Don't get too hung up on brand names. If its fork oil it will work.
1971 R50/5 SWB with R75/6 drivetrain
2008 HD Heritage Anniv Softail
Spectro or BelRay usually for me, at present 5w Spectro in my ST but I discovered that Kubota SuperUDT hydraulic fluid seems to give the right feel in the R100 rig.
Experiment with a few different things to find what feels right to you. . . .including different brands, varying the weight AND the volume (a bit).
Dave in Vermont
'84 R80ST
'81 R100 hack
After rebuilding my forks, I experimented a bit with Bel Ray and Maxima (and maybe PJ1?). I also played around with the weights (5, 7, and 10wt). Through my very unscientific process, I finally settled on Maxima 7 wt fork fluid. The Maxima fork fluid does seem to reduce stiction over the other oils I tried. The 7 wt seems to match my springs (Progressive Suspension) nicely. I liked the Bel Ray 5 wt also, but it seemed like the forks were a little underdamped for the springs I had installed- it might have worked with the stock springs, though.
http://www.maximausa.com/shopping/in...products_id=44
Jim
'78 R80/7
'90 and '93 Red Mazda Miatas ("Jelly Bean" and "Red Hot")
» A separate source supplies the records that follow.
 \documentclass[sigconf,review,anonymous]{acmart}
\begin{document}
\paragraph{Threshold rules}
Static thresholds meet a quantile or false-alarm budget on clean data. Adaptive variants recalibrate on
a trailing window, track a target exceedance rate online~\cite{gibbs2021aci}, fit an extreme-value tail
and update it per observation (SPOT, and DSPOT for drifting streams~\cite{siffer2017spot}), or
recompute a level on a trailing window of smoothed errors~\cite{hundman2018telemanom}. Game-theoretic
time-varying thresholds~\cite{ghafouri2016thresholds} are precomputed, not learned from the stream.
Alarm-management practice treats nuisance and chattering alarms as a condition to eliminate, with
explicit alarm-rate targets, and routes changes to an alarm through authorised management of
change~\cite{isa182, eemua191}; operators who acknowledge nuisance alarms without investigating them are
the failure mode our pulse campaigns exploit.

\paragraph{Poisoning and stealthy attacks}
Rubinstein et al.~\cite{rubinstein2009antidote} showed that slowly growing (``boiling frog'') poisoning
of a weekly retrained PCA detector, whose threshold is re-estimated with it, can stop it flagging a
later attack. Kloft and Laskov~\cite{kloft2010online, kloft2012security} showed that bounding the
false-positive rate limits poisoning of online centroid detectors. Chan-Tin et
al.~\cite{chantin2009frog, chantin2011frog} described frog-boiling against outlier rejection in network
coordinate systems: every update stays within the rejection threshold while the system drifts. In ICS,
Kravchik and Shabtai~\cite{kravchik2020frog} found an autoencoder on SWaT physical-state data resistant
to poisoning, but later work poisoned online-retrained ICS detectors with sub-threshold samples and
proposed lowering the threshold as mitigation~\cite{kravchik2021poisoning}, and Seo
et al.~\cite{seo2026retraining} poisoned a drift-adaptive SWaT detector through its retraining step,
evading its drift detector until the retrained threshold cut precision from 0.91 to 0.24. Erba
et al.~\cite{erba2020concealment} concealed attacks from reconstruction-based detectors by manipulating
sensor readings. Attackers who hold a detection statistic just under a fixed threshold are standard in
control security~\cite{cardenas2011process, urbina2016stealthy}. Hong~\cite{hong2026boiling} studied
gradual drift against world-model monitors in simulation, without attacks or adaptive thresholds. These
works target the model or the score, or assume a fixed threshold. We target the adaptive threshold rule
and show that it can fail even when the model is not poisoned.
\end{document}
'96 Giant Upland (big Kendas & freshly greased bearings!)
I've experimented with PJ1 and Bel Ray. Went back to the standard 7.5 BMW oil, it seemed to work best for me. At about $7 a quart it is probably cheaper than the others! Oh, by the way, the back of the bottle says it was formulated by Spectro. Works for me, I'm a happy camper, errr, I mean rider.
Neal - '09 R1200GS / '81 R65
_______________________
Be the person that your dog thinks you are.
Does anyone know if there is a video on changing for oil on a /6 or /7. Not one doing a rebuild, just a fork oil change.
On a slash six isn't it just a matter of taking off the cap and using the hex key/ socket trick? If I remember right when you loosen the lock nut you can push the hex doodad back up breaking the seal and the oil drains out.
I've had good luck on my F800 running Mobil 1 ATF. Feels great but the stuff I took out was two different colors and probably two different weights. When I first got the bike it blew a fork seal and the dealer only replaced the fluid in one leg when I took it in to get it fixed for free.
If it's a damper rod fork the tail end of a spark plug socket should fit it perfectly into the top of the damper rod allowing you to remove the allen bolt in the bottom easily.